▶ _Records shown_
----------------
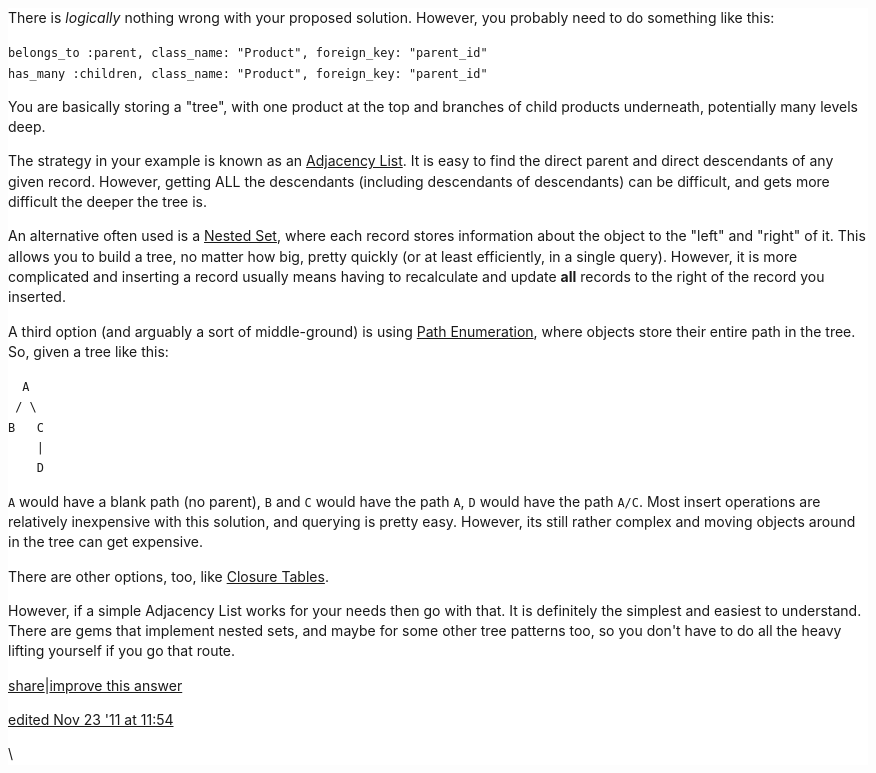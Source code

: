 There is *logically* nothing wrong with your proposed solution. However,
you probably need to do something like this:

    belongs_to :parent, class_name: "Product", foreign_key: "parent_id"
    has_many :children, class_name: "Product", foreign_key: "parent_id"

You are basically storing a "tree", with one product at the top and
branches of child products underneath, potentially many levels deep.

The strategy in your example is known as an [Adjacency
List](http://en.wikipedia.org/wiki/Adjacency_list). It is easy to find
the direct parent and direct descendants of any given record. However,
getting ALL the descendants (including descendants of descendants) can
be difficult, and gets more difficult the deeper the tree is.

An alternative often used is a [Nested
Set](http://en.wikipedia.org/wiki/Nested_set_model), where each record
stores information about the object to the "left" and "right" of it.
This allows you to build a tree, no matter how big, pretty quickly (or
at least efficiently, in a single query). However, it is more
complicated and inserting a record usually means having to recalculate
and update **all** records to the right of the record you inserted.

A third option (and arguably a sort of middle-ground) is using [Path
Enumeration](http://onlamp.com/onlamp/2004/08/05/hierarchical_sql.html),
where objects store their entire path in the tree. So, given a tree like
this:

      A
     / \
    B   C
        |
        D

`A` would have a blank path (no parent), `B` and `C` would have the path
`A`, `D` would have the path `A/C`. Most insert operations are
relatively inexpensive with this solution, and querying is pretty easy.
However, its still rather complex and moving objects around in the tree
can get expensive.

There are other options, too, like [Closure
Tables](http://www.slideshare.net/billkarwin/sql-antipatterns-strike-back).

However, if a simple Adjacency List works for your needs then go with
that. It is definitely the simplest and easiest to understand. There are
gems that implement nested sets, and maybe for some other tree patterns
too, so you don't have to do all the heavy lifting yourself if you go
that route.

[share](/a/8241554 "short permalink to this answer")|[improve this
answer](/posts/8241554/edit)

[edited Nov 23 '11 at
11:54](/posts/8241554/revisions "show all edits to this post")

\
----------------
▶ _Task directions_
Where a line of the records holds the word "pretty", copy that line.

▶ _Solution to this problem_
This allows you to build a tree, no matter how big, pretty quickly (or
relatively inexpensive with this solution, and querying is pretty easy.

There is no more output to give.